このままでは以前、観覧車で見たように帽子が飛ばされ、僕が誕生することになってしまう。


そして、完全退去の前日。

ラッキーさんの映像通り、ミライさんは観覧車に乗った。

僕は観覧車の下で、帽子を捕まえようと待ち構えていた。

そしてミライさんの乗ったゴンドラが頂点に達した時、強い風が吹いた。

予想通り帽子は飛ばされ、僕は急いでそれを追った。帽子がさばんなちほーに出る直前、僕はなんとか帽子を捕まえることができた。
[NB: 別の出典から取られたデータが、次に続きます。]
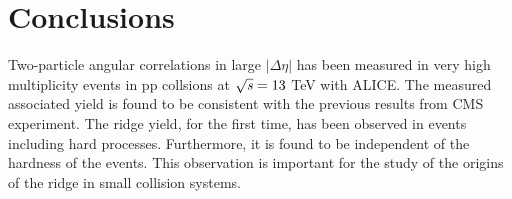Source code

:\section{Conclusions}

Two-particle angular correlations in large $|\Delta\eta|$ has been measured in very high multiplicity events in pp collsions at $\sqrt{\it{s}}=13$ TeV with ALICE. The measured associated yield is found to be consistent with the previous results from CMS experiment. The ridge yield, for the first time, has been observed in events including hard processes. Furthermore, it is found to be independent of the hardness of the events. This observation is important for the study of the origins of the ridge in small collision systems.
「ミライさん、これ、お返しします。さっき飛ばされたんで、追いかけて捕まえました」

「わあ!ありがとうございます!やっぱりかばんさんは優しいですね!」

僕は、内心で胸をほっと撫で下ろした。これで、少なくとも僕は産まれなくなる。

そして次の日、僕らはパークから出て行かなければならない。

僕とミライさん、そしてそのほかのパーク職員が船に乗り、パークを出る。

「ドタバタしたままパークを去ることになってしまったので、みなさん全員にお別れを言えなかったのがとても残念です…」

そんなことを言うミライさんを慰めたりしながら、僕は僕がいた時間に思いを馳せていた。

これでみんな、何も知らず、無事に過ごすことができるはずだ。

そう思った時だった。

1迅の風が吹き、ミライさんの帽子が風にあおられ、空高く飛んでいった。

一瞬のことに何が起こったか把握できなかった。気づいた時には帽子はもう彼方へと飛んでいた。

しまった。本当はこうだったのか。

目の前がだんだん暗くなり、意識が遠のく。

「サー…バル…ちゃ…」

そこで僕の意識は切れた。




いつのまにか、僕はサバンナを歩いていた。自分は何者か、思い出そうとするが思い出せない。

誰かの足音がする。追いかけられている?僕は必死に逃げて隠れた。でも、少しの物音で相手に気づかれ、僕は押し倒されて捕まってしまった。

押し倒した相手の顔を見て、僕ははっと気づいた。

「サーバルちゃん‼︎」

「ええ?なんで私の名前知ってるの?会ったことないよねー?」

「いや…会ったこと…あるよ」

「そうだっけ?うーん…わかんないや…ごめんね」

僕は冷静になって考える。

自分はかばん。ヒトのフレンズ。ヒトを探してパークを旅した。でも見つからなくてパークの外に行って…それを変えるために過去に戻って…でも変えられなくて…

おそらく、過去が変わらなかったから僕がまた生まれたんだろう。


パークの中にヒトはいないし、外に出たらみんながヒトに捕まってしまう。となると僕が旅をする必要はない。どこか誰にも見つからないところで、ひっそりと暮らそう。そう思ったが、あることに気がついた。

黒いセルリアンのことだ。

もしも今が僕が生まれた時期だとすると、しばらくしたら黒いセルリアンが現れる…キョウシュウにもアンインにもホッカイにも…あれはみんなで協力しなければ倒せなかった。ということは、またこの島のフレンズさんたちとの交流を持たなければならない。それにあの作戦にはラッキーさんとバスが必要だ。そしてバスを直すにはサーバルちゃんが必要だ。ということは、またサーバルちゃんと旅を続ける必要がある。


「どうしたの?」

サーバルちゃんのその一言で我に帰った。

「えっと…僕…パークのほかのところがどうなってるか知りたいんだ。でも、1人で行くのはちょっと…怖いから、サーバルちゃん、一緒についてきてくれない?」その場ででっち上げた理由を告げる。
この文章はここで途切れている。